Friday, September 08, 2006

Online Gambling Hit Again by Feds

More shockwaves in the online gambling business. Peter Dicks, the chairman of the London-based Sportingbet PLC, was arrested at New York's John F. Kennedy International Airport after he arrived on an overseas flight. He was held on a criminal warrant issued by the state of Louisiana. The company asked the London Stock Exchange, where its stock is listed, to halt trading in its shares. The arrest of Dicks follows the July 17 arrest of David Carruthers, then the chief executive of Bet On Sports, during a layover at Dallas-Fort Worth International Airport. Carruthers remains under house arrest in a St. Louis suburb and is awaiting trial early next year. The company discharged Carruthers and has closed its U.S. operation. Gambling law experts said the arrests underscored an intensified government attack on Internet gambling at a time when the customer base was expanding rapidly. It is not illegal under U.S. law for Americans to make online bets, but federal prosecutors maintain that it is illegal for online operators to solicit or accept them. So will the aggressive moves shut down online gambling?

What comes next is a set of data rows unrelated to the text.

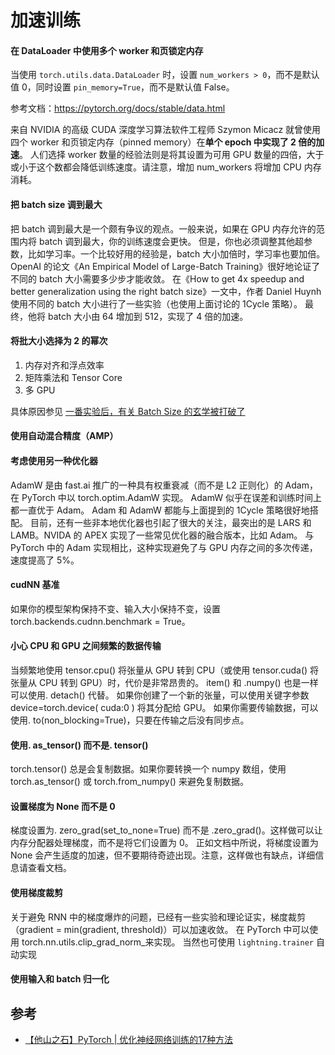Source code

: # 加速训练

#### 在 DataLoader 中使用多个 worker 和页锁定内存

当使用 `torch.utils.data.DataLoader` 时，设置 `num_workers > 0`，而不是默认值 0，同时设置 `pin_memory=True`，而不是默认值 False。

参考文档：<https://pytorch.org/docs/stable/data.html>

来自 NVIDIA 的高级 CUDA 深度学习算法软件工程师 Szymon Micacz 就曾使用四个 worker 和页锁定内存（pinned memory）在**单个 epoch 中实现了 2 倍的加速**。
人们选择 worker 数量的经验法则是将其设置为可用 GPU 数量的四倍，大于或小于这个数都会降低训练速度。请注意，增加 num_workers 将增加 CPU 内存消耗。

#### 把 batch size 调到最大

把 batch 调到最大是一个颇有争议的观点。一般来说，如果在 GPU 内存允许的范围内将 batch 调到最大，你的训练速度会更快。
但是，你也必须调整其他超参数，比如学习率。一个比较好用的经验是，batch 大小加倍时，学习率也要加倍。
OpenAI 的论文《An Empirical Model of Large-Batch Training》很好地论证了不同的 batch 大小需要多少步才能收敛。
在《How to get 4x speedup and better generalization using the right batch size》一文中，作者 Daniel Huynh 使用不同的 batch 大小进行了一些实验（也使用上面讨论的 1Cycle 策略）。
最终，他将 batch 大小由 64 增加到 512，实现了 4 倍的加速。

#### 将批大小选择为 2 的幂次

1. 内存对齐和浮点效率
2. 矩阵乘法和 Tensor Core
3. 多 GPU

具体原因参见 [一番实验后，有关 Batch Size 的玄学被打破了](https://mp.weixin.qq.com/s/eMxxpPwRYSeYy9suUSX_gQ)

#### 使用自动混合精度（AMP）

#### 考虑使用另一种优化器

AdamW 是由 fast.ai 推广的一种具有权重衰减（而不是 L2 正则化）的 Adam，在 PyTorch 中以 torch.optim.AdamW 实现。
AdamW 似乎在误差和训练时间上都一直优于 Adam。
Adam 和 AdamW 都能与上面提到的 1Cycle 策略很好地搭配。
目前，还有一些非本地优化器也引起了很大的关注，最突出的是 LARS 和 LAMB。NVIDA 的 APEX 实现了一些常见优化器的融合版本，比如 Adam。
与 PyTorch 中的 Adam 实现相比，这种实现避免了与 GPU 内存之间的多次传递，速度提高了 5%。

#### cudNN 基准

如果你的模型架构保持不变、输入大小保持不变，设置 torch.backends.cudnn.benchmark = True。

#### 小心 CPU 和 GPU 之间频繁的数据传输

当频繁地使用 tensor.cpu() 将张量从 GPU 转到 CPU（或使用 tensor.cuda() 将张量从 CPU 转到 GPU）时，代价是非常昂贵的。
item() 和 .numpy() 也是一样可以使用. detach() 代替。
如果你创建了一个新的张量，可以使用关键字参数 device=torch.device( cuda:0 ) 将其分配给 GPU。
如果你需要传输数据，可以使用. to(non_blocking=True)，只要在传输之后没有同步点。

#### 使用. as_tensor() 而不是. tensor()

torch.tensor() 总是会复制数据。如果你要转换一个 numpy 数组，使用 torch.as_tensor() 或 torch.from_numpy() 来避免复制数据。

#### 设置梯度为 None 而不是 0

梯度设置为. zero_grad(set_to_none=True) 而不是 .zero_grad()。这样做可以让内存分配器处理梯度，而不是将它们设置为 0。
正如文档中所说，将梯度设置为 None 会产生适度的加速，但不要期待奇迹出现。注意，这样做也有缺点，详细信息请查看文档。

#### 使用梯度裁剪

关于避免 RNN 中的梯度爆炸的问题，已经有一些实验和理论证实，梯度裁剪（gradient = min(gradient, threshold)）可以加速收敛。
在 PyTorch 中可以使用 torch.nn.utils.clip_grad_norm_来实现。
当然也可使用 `lightning.trainer` 自动实现

#### 使用输入和 batch 归一化

## 参考

- [【他山之石】PyTorch | 优化神经网络训练的17种方法](https://mp.weixin.qq.com/s/3VCQFt0wn_7R9ehamjiw_w)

Doubtful, according to Nelson Rose, a gambling law expert at Whittier Law School. "It's pretty clear you can't prevent it completely — the Internet was designed to survive a nuclear war."

1 comment:

Anonymous said...

I absolutely love gambling online and I think that everyone should have the right to gamble from the comfort of their own homes as long as safeguards are in place to protect against underage and problem gambling.